(Saved entries)
++++++
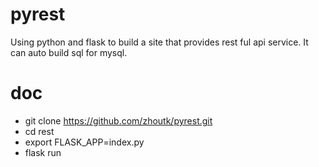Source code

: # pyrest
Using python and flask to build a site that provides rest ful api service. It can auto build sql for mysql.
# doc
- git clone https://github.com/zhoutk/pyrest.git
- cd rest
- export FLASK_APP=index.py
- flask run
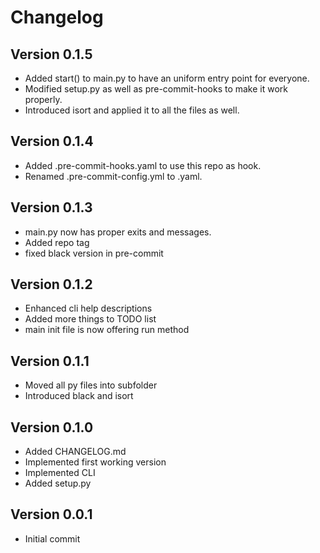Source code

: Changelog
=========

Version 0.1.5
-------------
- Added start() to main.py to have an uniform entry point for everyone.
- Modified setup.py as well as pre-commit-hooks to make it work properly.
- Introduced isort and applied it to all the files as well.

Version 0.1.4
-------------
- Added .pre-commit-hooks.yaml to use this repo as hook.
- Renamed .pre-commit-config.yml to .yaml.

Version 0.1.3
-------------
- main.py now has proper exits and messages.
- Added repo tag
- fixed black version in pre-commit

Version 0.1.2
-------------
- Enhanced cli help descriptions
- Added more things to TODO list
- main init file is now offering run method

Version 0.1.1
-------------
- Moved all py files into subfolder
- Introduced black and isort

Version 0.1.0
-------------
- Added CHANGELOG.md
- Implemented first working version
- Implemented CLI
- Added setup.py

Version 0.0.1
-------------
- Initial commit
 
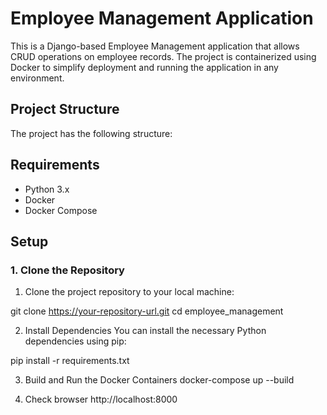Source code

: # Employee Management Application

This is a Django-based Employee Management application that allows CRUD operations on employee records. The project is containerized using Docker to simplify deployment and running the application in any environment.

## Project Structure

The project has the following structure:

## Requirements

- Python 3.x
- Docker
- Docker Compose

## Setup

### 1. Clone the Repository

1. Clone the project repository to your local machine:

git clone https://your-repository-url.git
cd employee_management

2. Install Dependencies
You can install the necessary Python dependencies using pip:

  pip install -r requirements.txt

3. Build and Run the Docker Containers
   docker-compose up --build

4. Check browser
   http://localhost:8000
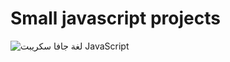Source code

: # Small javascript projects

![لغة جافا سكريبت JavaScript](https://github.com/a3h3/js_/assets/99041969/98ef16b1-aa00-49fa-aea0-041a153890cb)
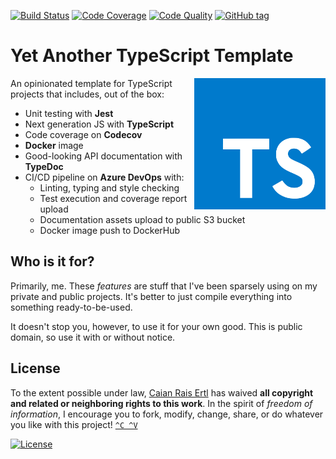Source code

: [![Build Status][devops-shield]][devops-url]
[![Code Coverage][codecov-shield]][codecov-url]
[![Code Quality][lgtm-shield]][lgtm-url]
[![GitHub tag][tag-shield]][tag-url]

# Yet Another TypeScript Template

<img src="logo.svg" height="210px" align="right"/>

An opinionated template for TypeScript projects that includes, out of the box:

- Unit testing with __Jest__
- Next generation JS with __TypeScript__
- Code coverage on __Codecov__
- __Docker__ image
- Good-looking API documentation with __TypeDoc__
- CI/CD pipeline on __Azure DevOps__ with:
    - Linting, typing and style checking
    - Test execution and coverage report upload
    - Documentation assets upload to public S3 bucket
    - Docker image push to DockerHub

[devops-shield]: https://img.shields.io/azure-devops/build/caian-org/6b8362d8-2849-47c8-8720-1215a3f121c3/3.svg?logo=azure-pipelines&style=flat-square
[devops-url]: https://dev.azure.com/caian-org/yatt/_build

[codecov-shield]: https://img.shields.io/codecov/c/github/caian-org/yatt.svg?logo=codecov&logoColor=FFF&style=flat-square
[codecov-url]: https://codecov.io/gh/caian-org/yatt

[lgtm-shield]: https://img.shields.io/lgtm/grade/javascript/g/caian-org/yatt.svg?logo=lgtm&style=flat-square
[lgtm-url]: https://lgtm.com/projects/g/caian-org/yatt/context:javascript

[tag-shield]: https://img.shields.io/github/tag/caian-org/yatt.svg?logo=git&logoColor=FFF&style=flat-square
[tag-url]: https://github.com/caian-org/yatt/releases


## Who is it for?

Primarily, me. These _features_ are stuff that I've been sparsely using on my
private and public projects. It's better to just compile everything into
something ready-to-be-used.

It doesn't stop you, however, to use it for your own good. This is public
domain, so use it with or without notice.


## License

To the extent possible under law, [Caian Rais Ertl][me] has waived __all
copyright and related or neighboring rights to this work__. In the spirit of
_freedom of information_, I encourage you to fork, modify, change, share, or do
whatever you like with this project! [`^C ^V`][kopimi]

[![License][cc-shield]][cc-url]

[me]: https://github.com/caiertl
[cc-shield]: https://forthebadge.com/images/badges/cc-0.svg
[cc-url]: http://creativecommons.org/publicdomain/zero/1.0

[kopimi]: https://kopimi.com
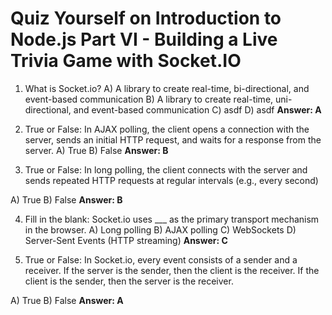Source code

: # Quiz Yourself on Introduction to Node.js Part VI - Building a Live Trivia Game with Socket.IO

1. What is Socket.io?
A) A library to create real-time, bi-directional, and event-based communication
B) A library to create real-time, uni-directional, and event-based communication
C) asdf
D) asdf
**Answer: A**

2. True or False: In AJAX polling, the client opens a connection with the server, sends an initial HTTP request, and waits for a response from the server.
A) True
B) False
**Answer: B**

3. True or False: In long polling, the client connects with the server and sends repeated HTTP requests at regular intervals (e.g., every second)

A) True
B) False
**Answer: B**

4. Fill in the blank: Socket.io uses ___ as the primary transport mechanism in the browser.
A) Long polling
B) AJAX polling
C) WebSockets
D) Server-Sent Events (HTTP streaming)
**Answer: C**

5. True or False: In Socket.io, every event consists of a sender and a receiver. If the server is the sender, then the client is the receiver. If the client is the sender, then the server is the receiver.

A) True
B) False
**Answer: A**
++++++
■ TASK TO COMPLETE ■
Show, from the entries above, every line that includes the string "flat".

■ SOLUTION FOR THIS EXERCISE ■
[devops-shield]: https://img.shields.io/azure-devops/build/caian-org/6b8362d8-2849-47c8-8720-1215a3f121c3/3.svg?logo=azure-pipelines&style=flat-square
[codecov-shield]: https://img.shields.io/codecov/c/github/caian-org/yatt.svg?logo=codecov&logoColor=FFF&style=flat-square
[lgtm-shield]: https://img.shields.io/lgtm/grade/javascript/g/caian-org/yatt.svg?logo=lgtm&style=flat-square
[tag-shield]: https://img.shields.io/github/tag/caian-org/yatt.svg?logo=git&logoColor=FFF&style=flat-square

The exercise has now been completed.